Debanking Disallowed

President Trump has issued an executive order telling banking regulators to cut it out already.

The order, “Guaranteeing Fair Banking for All Americans,” takes aim at Biden-era regulations that pushed banks to “debank” clients who had the “wrong” political viewpoints: supporters of the First Amendment, the Second Amendment, or whatever aspect of individual rights and freedom the Biden administration was most insistently opposed to.

One key passage requires regulators to “remove the use of reputation risk or equivalent concepts that could result in politicized or unlawful debanking . . . from their guidance documents, manuals, and other materials . . . used to regulate or examine financial institutions over which they have jurisdiction. . . .”

The order also takes aim at banks. It requires regulators to identify financial institutions that have engaged or still engage in “politicized or unlawful” debanking practices and “to take appropriate remedial action” against the banks, including possibly “levying fines, issuing consent decrees, or imposing other disciplinary measures.”

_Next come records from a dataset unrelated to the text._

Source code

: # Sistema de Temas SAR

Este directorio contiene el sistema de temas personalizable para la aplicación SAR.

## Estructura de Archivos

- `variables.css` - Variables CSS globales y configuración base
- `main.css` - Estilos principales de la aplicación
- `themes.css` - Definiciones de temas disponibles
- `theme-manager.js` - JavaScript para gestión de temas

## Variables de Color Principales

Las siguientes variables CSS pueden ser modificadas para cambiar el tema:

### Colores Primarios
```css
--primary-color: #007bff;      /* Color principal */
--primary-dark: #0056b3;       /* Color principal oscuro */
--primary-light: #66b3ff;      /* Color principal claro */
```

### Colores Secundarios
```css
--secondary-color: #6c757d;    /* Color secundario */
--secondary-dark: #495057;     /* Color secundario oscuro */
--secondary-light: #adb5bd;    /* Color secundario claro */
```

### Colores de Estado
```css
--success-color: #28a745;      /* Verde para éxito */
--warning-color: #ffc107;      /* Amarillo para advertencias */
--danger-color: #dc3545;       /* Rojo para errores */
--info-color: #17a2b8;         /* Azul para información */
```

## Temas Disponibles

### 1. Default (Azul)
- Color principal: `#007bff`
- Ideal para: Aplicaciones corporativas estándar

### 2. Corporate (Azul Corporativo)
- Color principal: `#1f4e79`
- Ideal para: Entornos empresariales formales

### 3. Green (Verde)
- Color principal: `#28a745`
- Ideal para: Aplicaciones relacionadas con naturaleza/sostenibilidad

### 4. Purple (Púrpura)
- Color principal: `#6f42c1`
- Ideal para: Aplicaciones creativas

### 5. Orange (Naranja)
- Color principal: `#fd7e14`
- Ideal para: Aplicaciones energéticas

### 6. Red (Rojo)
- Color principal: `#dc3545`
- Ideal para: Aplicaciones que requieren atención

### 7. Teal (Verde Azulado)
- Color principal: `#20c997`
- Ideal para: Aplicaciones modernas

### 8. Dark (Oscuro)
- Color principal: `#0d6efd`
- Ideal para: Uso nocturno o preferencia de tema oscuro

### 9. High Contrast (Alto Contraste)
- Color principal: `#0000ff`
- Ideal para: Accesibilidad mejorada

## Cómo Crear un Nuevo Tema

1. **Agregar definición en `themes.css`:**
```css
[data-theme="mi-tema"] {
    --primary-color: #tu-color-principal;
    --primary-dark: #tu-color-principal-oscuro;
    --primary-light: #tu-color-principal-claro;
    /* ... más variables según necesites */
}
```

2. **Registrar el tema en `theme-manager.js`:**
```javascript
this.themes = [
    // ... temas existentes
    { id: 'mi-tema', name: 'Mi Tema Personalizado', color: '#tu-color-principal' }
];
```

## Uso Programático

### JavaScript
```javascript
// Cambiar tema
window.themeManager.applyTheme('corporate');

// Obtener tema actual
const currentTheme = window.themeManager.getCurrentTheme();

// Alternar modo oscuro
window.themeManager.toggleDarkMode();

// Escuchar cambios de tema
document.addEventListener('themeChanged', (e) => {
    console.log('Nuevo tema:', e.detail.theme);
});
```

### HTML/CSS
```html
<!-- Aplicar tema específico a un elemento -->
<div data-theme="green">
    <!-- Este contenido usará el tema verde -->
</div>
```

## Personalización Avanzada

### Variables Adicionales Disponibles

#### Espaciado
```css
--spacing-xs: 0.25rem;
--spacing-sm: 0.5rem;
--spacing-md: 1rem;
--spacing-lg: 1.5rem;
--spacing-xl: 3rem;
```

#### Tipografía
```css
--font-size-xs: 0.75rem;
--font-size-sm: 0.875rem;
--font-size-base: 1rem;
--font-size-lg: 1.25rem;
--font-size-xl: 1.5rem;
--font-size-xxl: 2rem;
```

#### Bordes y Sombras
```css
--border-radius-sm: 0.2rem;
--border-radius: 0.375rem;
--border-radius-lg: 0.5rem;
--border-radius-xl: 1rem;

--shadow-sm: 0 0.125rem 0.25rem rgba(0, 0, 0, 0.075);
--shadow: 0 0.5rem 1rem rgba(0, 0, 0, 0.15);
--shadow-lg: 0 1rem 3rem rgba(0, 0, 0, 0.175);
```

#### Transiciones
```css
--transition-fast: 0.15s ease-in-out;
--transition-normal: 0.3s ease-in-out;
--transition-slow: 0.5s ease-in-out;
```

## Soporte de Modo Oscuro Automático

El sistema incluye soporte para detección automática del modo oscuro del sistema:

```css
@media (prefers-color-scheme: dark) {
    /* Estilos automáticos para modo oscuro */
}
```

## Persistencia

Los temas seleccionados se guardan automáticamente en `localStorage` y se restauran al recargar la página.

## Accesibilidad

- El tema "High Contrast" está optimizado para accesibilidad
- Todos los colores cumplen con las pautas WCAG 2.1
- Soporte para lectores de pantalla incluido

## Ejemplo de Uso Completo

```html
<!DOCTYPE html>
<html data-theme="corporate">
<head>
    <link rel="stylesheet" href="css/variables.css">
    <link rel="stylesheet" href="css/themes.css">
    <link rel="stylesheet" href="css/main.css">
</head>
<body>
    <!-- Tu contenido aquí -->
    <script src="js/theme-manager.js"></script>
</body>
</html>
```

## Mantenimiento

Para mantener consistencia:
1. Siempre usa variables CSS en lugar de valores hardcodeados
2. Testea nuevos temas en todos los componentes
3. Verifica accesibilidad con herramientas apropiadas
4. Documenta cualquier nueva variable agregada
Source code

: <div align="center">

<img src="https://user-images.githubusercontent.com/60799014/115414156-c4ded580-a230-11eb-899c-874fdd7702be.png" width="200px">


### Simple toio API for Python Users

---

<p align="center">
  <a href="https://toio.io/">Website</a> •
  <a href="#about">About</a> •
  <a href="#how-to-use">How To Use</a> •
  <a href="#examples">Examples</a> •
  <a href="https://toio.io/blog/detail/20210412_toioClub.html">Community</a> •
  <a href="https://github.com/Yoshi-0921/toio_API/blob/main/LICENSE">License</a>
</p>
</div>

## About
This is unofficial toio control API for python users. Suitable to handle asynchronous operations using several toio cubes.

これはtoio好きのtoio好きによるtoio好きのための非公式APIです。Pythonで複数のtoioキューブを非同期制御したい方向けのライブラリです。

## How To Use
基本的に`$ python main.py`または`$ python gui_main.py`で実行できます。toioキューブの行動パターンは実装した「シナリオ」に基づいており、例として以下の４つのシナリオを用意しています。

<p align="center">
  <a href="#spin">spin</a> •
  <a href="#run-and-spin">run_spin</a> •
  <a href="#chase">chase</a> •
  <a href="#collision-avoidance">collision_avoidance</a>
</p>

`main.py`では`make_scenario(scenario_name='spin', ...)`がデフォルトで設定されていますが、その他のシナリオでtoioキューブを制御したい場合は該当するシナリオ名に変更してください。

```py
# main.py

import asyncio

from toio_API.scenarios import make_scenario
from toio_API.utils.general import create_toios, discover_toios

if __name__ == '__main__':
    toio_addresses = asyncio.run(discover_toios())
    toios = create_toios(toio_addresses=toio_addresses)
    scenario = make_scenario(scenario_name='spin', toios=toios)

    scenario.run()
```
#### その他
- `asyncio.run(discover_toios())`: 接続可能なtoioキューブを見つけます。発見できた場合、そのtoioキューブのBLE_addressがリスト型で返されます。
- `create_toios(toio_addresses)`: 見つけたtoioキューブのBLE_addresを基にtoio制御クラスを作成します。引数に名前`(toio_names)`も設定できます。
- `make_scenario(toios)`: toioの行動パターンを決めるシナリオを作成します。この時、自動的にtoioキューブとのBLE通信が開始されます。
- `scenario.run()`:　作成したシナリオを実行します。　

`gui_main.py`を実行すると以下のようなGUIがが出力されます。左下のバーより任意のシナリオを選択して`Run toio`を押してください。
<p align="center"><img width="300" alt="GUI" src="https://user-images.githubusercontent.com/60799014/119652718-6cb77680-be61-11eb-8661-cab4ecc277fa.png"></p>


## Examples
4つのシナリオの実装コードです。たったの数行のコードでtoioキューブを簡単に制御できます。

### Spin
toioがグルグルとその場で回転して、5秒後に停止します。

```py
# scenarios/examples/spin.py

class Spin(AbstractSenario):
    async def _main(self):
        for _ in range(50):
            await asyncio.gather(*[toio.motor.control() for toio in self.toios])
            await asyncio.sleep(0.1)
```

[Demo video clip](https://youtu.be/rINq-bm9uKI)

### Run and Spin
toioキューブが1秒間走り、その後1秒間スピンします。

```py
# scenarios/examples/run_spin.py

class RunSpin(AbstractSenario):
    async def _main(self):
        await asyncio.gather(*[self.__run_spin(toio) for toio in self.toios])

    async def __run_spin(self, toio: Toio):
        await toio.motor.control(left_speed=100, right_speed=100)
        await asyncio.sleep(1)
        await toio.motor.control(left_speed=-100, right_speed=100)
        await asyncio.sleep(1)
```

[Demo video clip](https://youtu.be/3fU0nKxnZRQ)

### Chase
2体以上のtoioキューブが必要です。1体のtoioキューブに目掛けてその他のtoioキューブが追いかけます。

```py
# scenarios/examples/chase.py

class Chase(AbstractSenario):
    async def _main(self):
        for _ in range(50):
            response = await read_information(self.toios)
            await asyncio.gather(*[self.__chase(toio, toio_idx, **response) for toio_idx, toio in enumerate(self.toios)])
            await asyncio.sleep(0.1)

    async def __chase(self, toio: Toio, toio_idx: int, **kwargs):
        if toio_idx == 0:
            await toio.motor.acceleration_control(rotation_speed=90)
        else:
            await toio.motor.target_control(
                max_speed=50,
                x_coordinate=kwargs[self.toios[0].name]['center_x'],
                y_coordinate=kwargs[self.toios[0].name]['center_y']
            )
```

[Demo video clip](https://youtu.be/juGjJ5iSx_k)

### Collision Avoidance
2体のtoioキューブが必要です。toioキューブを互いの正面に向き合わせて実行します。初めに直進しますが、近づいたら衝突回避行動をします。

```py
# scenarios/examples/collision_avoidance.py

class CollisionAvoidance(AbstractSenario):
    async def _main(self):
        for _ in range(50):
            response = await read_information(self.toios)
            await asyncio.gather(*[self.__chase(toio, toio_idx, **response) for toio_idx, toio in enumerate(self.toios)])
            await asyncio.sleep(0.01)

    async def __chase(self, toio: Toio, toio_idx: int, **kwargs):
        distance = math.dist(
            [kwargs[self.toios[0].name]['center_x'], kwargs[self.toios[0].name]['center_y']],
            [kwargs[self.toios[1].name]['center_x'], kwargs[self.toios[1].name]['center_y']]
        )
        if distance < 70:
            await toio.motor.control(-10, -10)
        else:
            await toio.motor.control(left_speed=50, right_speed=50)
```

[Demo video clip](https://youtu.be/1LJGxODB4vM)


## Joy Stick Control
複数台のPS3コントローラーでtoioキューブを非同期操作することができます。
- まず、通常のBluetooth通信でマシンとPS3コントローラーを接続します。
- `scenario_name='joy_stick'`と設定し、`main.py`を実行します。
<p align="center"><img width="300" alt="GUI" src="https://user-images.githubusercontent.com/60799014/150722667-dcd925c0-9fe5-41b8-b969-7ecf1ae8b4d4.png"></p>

Overall, the order represents a welcome 180 turnabout in very recent policy. The one problem I see, though, is that no clear attempt is made to distinguish between banks that were gung ho about clobbering politically unhip account holders and those that went no further than what they were pushed by Biden regulators to do.

Of course, one could always take a stand and do the right thing despite being threatened. Like the way the debanked individuals and institutions fought for what they believed in despite the risk of being debanked.

This is Common Sense. I’m Paul Jacob.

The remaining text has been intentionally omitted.